Trp metabolite L-Kyn promoted Breg differentiation through AhR pathway. CD19⁺ B cells were negatively selected from whole splenocytes of WT mice, disaggregated and seeded with LPS (10μg/ml), increasing concentrations of L-Kyn (50µM and 100μM) and LPS + L-Kyn + CH 223191(10μM) an aryl hydrocarbon receptor antagonist (AhRA) for 72 hrs.

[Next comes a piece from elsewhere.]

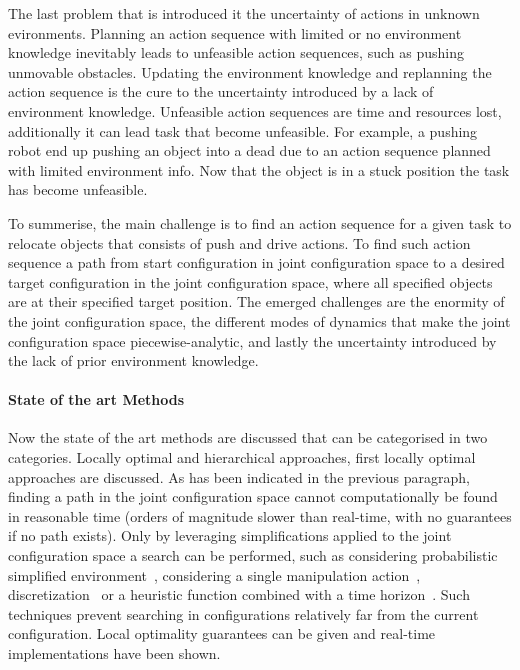 The last problem that is introduced it the uncertainty of actions in unknown evironments. Planning an action sequence with limited or no environment knowledge inevitably leads to unfeasible action sequences, such as pushing unmovable obstacles. Updating the environment knowledge and replanning the action sequence is the cure to the uncertainty introduced by a lack of environment knowledge. Unfeasible action sequences are time and resources lost, additionally it can lead task that become unfeasible. For example, a pushing robot end up pushing an object into a dead due to an action sequence planned with limited environment info. Now that the object is in a stuck position the task has become unfeasible.\bs

To summerise, the main challenge is to find an action sequence for a given task to relocate objects that consists of push and drive actions. To find such action sequence a path from start configuration in joint configuration space to a desired target configuration in the joint configuration space, where all specified objects are at their specified target position. The emerged challenges are the enormity of the joint configuration space, the different modes of dynamics that make the joint configuration space piecewise-analytic, and lastly the uncertainty introduced by the lack of prior environment knowledge.\bs

\paragraph{State of the art Methods}
Now the state of the art methods are discussed that can be categorised in two categories. Locally optimal and hierarchical approaches, first locally optimal approaches are discussed. As has been indicated in the previous paragraph, finding a path in the joint configuration space cannot computationally be found in reasonable time (orders of magnitude slower than real-time, with no guarantees if no path exists). Only by leveraging simplifications applied to the joint configuration space a search can be performed, such as considering probabilistic simplified environment~\cite{vandenberg_path_2009}, considering a single manipulation action~\cite{berenson_manipulation_2009}, discretization~\cite{sabbaghnovin_optimal_2016} or a heuristic function combined with a time horizon~\cite{sabbaghnovin_optimal_2016}. Such techniques prevent searching in configurations relatively far from the current configuration. Local optimality guarantees can be given and real-time implementations have been shown.\bs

Bregs were identified as CD19⁺CD5⁺CD1d^hiIL-10⁺ by flow cytometry. (A) Total percentage of Bregs (CD19⁺CD5⁺CD1d^hiIL-10⁺) in ex-vivo experiments performed with negatively selected purified B cells following stimulation with no LPS, LPS, LPS+L-Kyn, LPS+AhRA+L-Kyn, and LPS+AhRA. Data shown here are pooled from six independent experiments with 3 technical replicates in each condition. (B) IL-10 levels in the media collected from above described experiments. (C) Representative figure of FACS analyses of splenic tissue confirmed the reduction of Breg (CD19⁺CD5⁺CD1d^hiIL-10⁺) in tumor-bearing AhR^-/- on day 9 post tumor implant. (D) Total percentage of Bregs (CD19⁺CD5⁺CD1d^hiIL-10⁺) in spleens of tumor-bearing WT and AhR^-/- mice on Day 9 post tumor implant (n = 4-6 mice per group). *p < 0.05, **p < 0.001, ***p < 0.0001, ****p < 0.00001.